このマンションでは、駐車場区画(全22台)の稼働台数が漸減傾向にあり、月極契約は半分以下の10台(平置き1台分を含む)にとどまっていました。

 

そのため、駐車場使用料の収入がピーク時に比べて年間350万円減少しました。

 

また、築20年近く経過したため、駐車設備の経年劣化に伴う修繕が必要になり、今後修繕費が嵩むことが確実な状況となったため、事実上遊休化している設備のあり方を見直すことにいたしました。

 

さらに、従前の設備は某中堅メーカーの製品ですが、昇降用連結シャフトが破断するなどの事例が複数発生していたため、保守専業業者が受託したがらないという評判が上がっていました。

 

つまり、このマンションの駐車場は「空き区画の増加による設備遊休化」と「駐車設備の事故リスク」という2つの課題を抱えていたのです。

 

一方、このマンションには、機械式駐車設備として2種類のユニット(16台分・5台分)がありました。

 

ただ、仮にすべての設備を撤去・平面化した場合には、旧機械式設備の跡地には5台分(ユニット1:3台、ユニット2:2台)の駐車場しか確保できず、平面式の1台を加えても計6台となり、現在の契約車両の台数にも届かないことがわかりました。(下図参照)

 

【従前の駐車場の平面図】

そのため、「ユニット2」(5台)は撤去・平面化するものの、「ユニット1」(16台)についてはこれを撤去し、8台分の駐車設備に新規入替えを行わざるを得ないとの結論に至りました。

 

つまり、「ユニット1」は8台収納可能な新規の設備、「ユニット2」は2台の平置き区画となるため、平地式1台を合わせて計11台とする方針となりました。

 

駐車区画が半減(22台→11台)することによって、今後25年間で想定される維持修繕費も、53百万円→30百万円に4割超減らすことができる見通しが立ちました

 

また、設備更新(ユニット1)と設備の撤去・平面化(ユニット2)によって、駐車可能な車両の対象範囲が拡大するため、利便性も向上します。(下記参照)

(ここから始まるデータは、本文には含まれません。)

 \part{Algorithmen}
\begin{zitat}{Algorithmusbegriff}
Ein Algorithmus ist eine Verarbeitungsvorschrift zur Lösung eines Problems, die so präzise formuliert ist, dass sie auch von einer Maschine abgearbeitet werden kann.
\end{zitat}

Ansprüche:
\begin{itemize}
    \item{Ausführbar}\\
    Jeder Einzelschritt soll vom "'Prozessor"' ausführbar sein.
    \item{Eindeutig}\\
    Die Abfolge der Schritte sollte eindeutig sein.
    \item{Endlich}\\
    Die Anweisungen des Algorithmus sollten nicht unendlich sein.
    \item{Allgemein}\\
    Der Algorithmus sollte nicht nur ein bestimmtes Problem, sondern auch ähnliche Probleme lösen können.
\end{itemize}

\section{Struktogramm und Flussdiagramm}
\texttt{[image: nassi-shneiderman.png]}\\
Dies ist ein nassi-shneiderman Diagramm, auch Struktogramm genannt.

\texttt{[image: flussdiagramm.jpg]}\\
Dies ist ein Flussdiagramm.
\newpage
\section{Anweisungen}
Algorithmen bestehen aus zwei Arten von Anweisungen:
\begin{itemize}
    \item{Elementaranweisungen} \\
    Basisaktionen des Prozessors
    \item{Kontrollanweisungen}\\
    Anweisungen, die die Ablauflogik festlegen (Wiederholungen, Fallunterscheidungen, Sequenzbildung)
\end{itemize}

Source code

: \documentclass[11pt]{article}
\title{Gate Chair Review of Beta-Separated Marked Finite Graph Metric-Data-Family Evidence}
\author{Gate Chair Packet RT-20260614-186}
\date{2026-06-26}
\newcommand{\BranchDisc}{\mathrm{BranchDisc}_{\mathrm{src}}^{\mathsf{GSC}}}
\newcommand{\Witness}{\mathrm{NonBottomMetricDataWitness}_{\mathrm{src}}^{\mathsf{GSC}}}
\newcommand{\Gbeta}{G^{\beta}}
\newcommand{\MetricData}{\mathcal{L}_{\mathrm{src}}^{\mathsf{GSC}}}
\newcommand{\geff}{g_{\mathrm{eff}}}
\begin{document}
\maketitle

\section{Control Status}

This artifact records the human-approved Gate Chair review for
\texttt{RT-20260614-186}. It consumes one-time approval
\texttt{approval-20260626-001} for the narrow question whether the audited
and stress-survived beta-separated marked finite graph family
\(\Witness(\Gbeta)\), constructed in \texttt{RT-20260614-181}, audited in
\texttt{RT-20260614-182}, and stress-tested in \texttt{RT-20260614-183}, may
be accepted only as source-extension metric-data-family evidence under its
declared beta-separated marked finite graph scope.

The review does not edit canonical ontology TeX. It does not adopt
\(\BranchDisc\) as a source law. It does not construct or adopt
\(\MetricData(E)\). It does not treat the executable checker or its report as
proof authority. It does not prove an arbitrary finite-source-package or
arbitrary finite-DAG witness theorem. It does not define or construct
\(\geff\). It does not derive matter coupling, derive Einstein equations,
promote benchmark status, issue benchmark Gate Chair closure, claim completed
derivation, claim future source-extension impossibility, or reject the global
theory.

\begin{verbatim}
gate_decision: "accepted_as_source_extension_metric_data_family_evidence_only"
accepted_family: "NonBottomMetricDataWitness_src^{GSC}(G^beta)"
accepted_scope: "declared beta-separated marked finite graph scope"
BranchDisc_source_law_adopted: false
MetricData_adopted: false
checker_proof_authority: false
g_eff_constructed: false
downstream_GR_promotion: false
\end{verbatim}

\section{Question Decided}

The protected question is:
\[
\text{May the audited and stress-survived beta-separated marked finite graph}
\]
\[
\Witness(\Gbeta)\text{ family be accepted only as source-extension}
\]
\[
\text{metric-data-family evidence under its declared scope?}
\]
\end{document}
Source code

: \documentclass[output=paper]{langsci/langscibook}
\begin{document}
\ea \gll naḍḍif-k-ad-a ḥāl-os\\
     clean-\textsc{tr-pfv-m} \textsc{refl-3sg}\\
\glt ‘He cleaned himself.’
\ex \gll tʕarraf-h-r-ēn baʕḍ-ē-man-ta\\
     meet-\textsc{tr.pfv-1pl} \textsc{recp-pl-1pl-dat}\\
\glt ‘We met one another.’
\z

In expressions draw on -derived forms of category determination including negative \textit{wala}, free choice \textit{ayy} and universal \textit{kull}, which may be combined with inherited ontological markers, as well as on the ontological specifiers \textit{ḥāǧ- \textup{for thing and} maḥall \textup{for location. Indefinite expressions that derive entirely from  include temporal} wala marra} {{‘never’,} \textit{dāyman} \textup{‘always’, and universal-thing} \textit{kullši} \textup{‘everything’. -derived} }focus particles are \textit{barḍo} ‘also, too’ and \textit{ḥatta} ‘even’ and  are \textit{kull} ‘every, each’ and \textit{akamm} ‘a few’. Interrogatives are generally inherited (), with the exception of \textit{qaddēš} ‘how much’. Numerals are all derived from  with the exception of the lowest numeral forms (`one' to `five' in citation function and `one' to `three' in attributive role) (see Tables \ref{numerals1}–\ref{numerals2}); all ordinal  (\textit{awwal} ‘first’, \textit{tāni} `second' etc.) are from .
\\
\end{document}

  <全 長> 40センチUP   <車両重量>  900kgUp
  <車 幅> 10センチUP   <車 高> 最大45センチUP 

 

こうして駐車設備の更新と一部撤去・平面化の混合プロジェクトにて推進する方針が決まったのですが、ここに新たに「大きな壁」が立ちはだかります。

 

それは、東京都の駐車場附置義務条例です。

 

このマンションは、最寄りのターミナル駅近傍の商業地域に建っており、新築当時、附置義務条例に則った駐車台数を確保するよう指導を受けていました。

 

そのため、市役所に本プロジェクトの相談をしたところ、以下のような説明がなされました。

 

(1)新築時の基準台数 (当マンションの場合 :20台)未満に削減する場合 は、市に事前申請のうえ附置義務緩和の認定を受けることが必要である。 

(2)具体的には、市との事前協議 (1ヶ月程度)を行なったうえで、組合総会の特別決議を得た後に、正式に市に対して認定申請を行う必要がある。 

(3)都の駐車場条例によると、附置義務緩和の台数制限として、過去3年間の最大利用実績台数 を下回らないこと等が定められている。 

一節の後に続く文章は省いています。